In Sex and the Seasoned Woman, Ms. Sheehy introduces us to an appealing assortment of women, many of whom have finished raising their children, have disentangled themselves from unsuccessful marriages, and are celebrating their new freedom as they embark on the rest of their lives. One of the women describes midlife as the “time to retrieve the raw materials of the person you were.” The author reminds us that “women live longer and their lives have many seasons” and that “change is good, natural, and essential.” Within this context, she encourages readers to live life with shameless curiosity, endorsing historian Betsy Prioleau’s concept of a “what-the-hell closing-time joie de vivre.”
The book’s jargon is certainly catchy (eg, Romantic Renaissance, Pilot Light Lover, Feisty 50s, Enduring 80s), and the personal testimonials offer enough show-stealing drama to impress even the most jaded of Oprah-watchers, but the characters seem far removed from the reality of most people’s lives. Although these women reflect diversity in many respects (age, race, geography, religion, and -- to some degree -- socioeconomic status), they are unnervingly similar in one regard: they seem to exist in a no-strings-attached universe. We know that Sheehy’s target audience belongs to the Sandwich Generation, yet the women in her book are completely low-carb -- they have slipped away entirely from the constraints of their bread.

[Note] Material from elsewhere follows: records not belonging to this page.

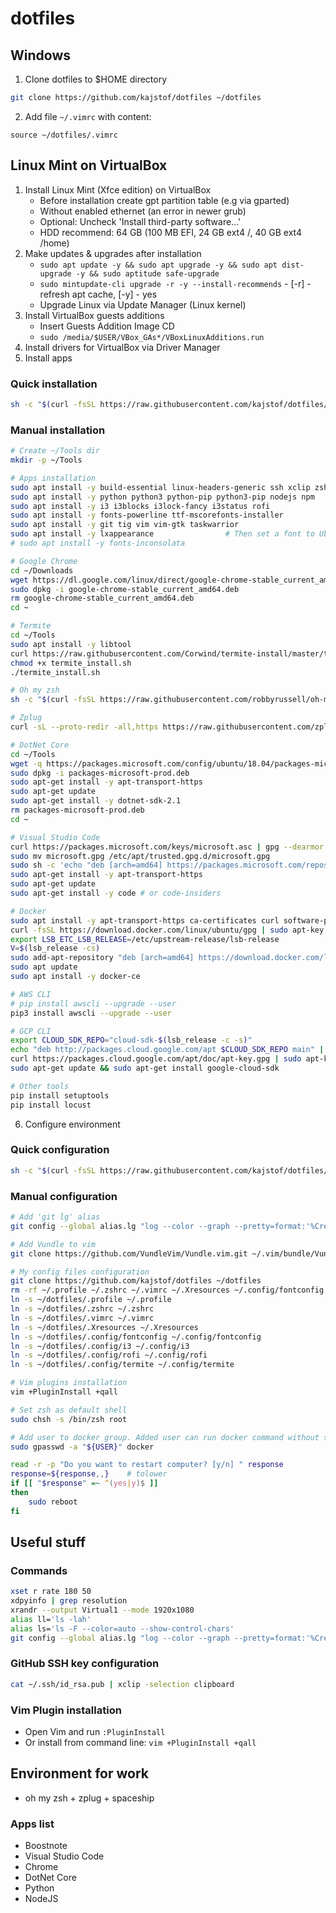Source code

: # dotfiles

## Windows

1. Clone dotfiles to $HOME directory

```sh
git clone https://github.com/kajstof/dotfiles ~/dotfiles
```

2. Add file `~/.vimrc` with content:

```vim
source ~/dotfiles/.vimrc
```

## Linux Mint on VirtualBox

1. Install Linux Mint (Xfce edition) on VirtualBox
    - Before installation create gpt partition table (e.g via gparted)
    - Without enabled ethernet (an error in newer grub)
    - Optional: Uncheck 'Install third-party software...'
    - HDD recommend: 64 GB (100 MB EFI, 24 GB ext4 /, 40 GB ext4 /home)
2. Make updates & upgrades after installation
    - `sudo apt update -y && sudo apt upgrade -y && sudo apt dist-upgrade -y && sudo aptitude safe-upgrade`
    - `sudo mintupdate-cli upgrade -r -y --install-recommends` - [-r] - refresh apt cache, [-y] - yes
    - Upgrade Linux via Update Manager (Linux kernel)
3. Install VirtualBox guests additions
    - Insert Guests Addition Image CD
    - `sudo /media/$USER/VBox_GAs*/VBoxLinuxAdditions.run`
4. Install drivers for VirtualBox via Driver Manager
5. Install apps

### Quick installation

```sh
sh -c "$(curl -fsSL https://raw.githubusercontent.com/kajstof/dotfiles/master/install.sh)"
```

### Manual installation

```sh
# Create ~/Tools dir
mkdir -p ~/Tools

# Apps installation
sudo apt install -y build-essential linux-headers-generic ssh xclip zsh
sudo apt install -y python python3 python-pip python3-pip nodejs npm
sudo apt install -y i3 i3blocks i3lock-fancy i3status rofi
sudo apt install -y fonts-powerline ttf-mscorefonts-installer
sudo apt install -y git tig vim vim-gtk taskwarrior
sudo apt install -y lxappearance                # Then set a font to Ubuntu Regular 9
# sudo apt install -y fonts-inconsolata

# Google Chrome
cd ~/Downloads
wget https://dl.google.com/linux/direct/google-chrome-stable_current_amd64.deb
sudo dpkg -i google-chrome-stable_current_amd64.deb
rm google-chrome-stable_current_amd64.deb
cd ~

# Termite
cd ~/Tools
sudo apt install -y libtool
curl https://raw.githubusercontent.com/Corwind/termite-install/master/termite-install.sh > termite_install.sh
chmod +x termite_install.sh
./termite_install.sh

# Oh my zsh
sh -c "$(curl -fsSL https://raw.githubusercontent.com/robbyrussell/oh-my-zsh/master/tools/install.sh)"

# Zplug
curl -sL --proto-redir -all,https https://raw.githubusercontent.com/zplug/installer/master/installer.zsh | zsh

# DotNet Core
cd ~/Tools
wget -q https://packages.microsoft.com/config/ubuntu/18.04/packages-microsoft-prod.deb
sudo dpkg -i packages-microsoft-prod.deb
sudo apt-get install -y apt-transport-https
sudo apt-get update
sudo apt-get install -y dotnet-sdk-2.1
rm packages-microsoft-prod.deb
cd ~

# Visual Studio Code
curl https://packages.microsoft.com/keys/microsoft.asc | gpg --dearmor > microsoft.gpg
sudo mv microsoft.gpg /etc/apt/trusted.gpg.d/microsoft.gpg
sudo sh -c 'echo "deb [arch=amd64] https://packages.microsoft.com/repos/vscode stable main" > /etc/apt/sources.list.d/vscode.list'
sudo apt-get install -y apt-transport-https
sudo apt-get update
sudo apt-get install -y code # or code-insiders

# Docker
sudo apt install -y apt-transport-https ca-certificates curl software-properties-common
curl -fsSL https://download.docker.com/linux/ubuntu/gpg | sudo apt-key add -
export LSB_ETC_LSB_RELEASE=/etc/upstream-release/lsb-release
V=$(lsb_release -cs)
sudo add-apt-repository "deb [arch=amd64] https://download.docker.com/linux/ubuntu ${V} stable"
sudo apt update
sudo apt install -y docker-ce

# AWS CLI
# pip install awscli --upgrade --user
pip3 install awscli --upgrade --user

# GCP CLI
export CLOUD_SDK_REPO="cloud-sdk-$(lsb_release -c -s)"
echo "deb http://packages.cloud.google.com/apt $CLOUD_SDK_REPO main" | sudo tee -a /etc/apt/sources.list.d/google-cloud-sdk.list
curl https://packages.cloud.google.com/apt/doc/apt-key.gpg | sudo apt-key add -
sudo apt-get update && sudo apt-get install google-cloud-sdk

# Other tools
pip install setuptools
pip install locust
```

6. Configure environment

### Quick configuration

```sh
sh -c "$(curl -fsSL https://raw.githubusercontent.com/kajstof/dotfiles/master/configure.sh)"
```

### Manual configuration

```sh
# Add 'git lg' alias
git config --global alias.lg "log --color --graph --pretty=format:'%Cred%h%Creset -%C(yellow)%d%Creset %s %Cgreen(%cr) %C(bold blue)<%an>%Creset' --abbrev-commit"

# Add Vundle to vim
git clone https://github.com/VundleVim/Vundle.vim.git ~/.vim/bundle/Vundle.vim

# My config files configuration
git clone https://github.com/kajstof/dotfiles ~/dotfiles
rm -rf ~/.profile ~/.zshrc ~/.vimrc ~/.Xresources ~/.config/fontconfig ~/.config/i3 ~/.config/rofi ~/.config/termite
ln -s ~/dotfiles/.profile ~/.profile
ln -s ~/dotfiles/.zshrc ~/.zshrc
ln -s ~/dotfiles/.vimrc ~/.vimrc
ln -s ~/dotfiles/.Xresources ~/.Xresources
ln -s ~/dotfiles/.config/fontconfig ~/.config/fontconfig
ln -s ~/dotfiles/.config/i3 ~/.config/i3
ln -s ~/dotfiles/.config/rofi ~/.config/rofi
ln -s ~/dotfiles/.config/termite ~/.config/termite

# Vim plugins installation
vim +PluginInstall +qall

# Set zsh as default shell
sudo chsh -s /bin/zsh root

# Add user to docker group. Added user can run docker command without sudo command
sudo gpasswd -a "${USER}" docker

read -r -p "Do you want to restart computer? [y/n] " response
response=${response,,}    # tolower
if [[ "$response" =~ ^(yes|y)$ ]]
then
    sudo reboot
fi
```

## Useful stuff

### Commands

```sh
xset r rate 180 50
xdpyinfo | grep resolution
xrandr --output Virtual1 --mode 1920x1080
alias ll='ls -lah'
alias ls='ls -F --color=auto --show-control-chars'
git config --global alias.lg "log --color --graph --pretty=format:'%Cred%h%Creset -%C(yellow)%d%Creset %s %Cgreen(%cr) %C(bold blue)<%an>%Creset' --abbrev-commit"
```

### GitHub SSH key configuration

```sh
cat ~/.ssh/id_rsa.pub | xclip -selection clipboard
```

### Vim Plugin installation

- Open Vim and run `:PluginInstall`
- Or install from command line: `vim +PluginInstall +qall`

## Environment for work

- oh my zsh + zplug + spaceship

### Apps list

- Boostnote
- Visual Studio Code
- Chrome
- DotNet Core
- Python
- NodeJS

The women in my midlife practice work hard to pay the bills, are relied upon for childcare of grandchildren, struggle to nurture their ailing spouses and parents, and often have health problems of their own. At first glance, it would appear that they have nothing in common with the happy-go-lucky heroines in Sheehy’s book. Of course, the author’s point is that these women were not necessarily happy, nor lucky, at the start of their journeys. They relied upon ingenuity and courage to recreate themselves as free-spirited, confident heroines. Their stories are often far-fetched and impractical, but there are kernels of applicable wisdom to savor. The reader will even learn a few things about Internet dating, and be invited to join the author’s Seasoned Women’s Network, which offers weblogs and an interactive message board.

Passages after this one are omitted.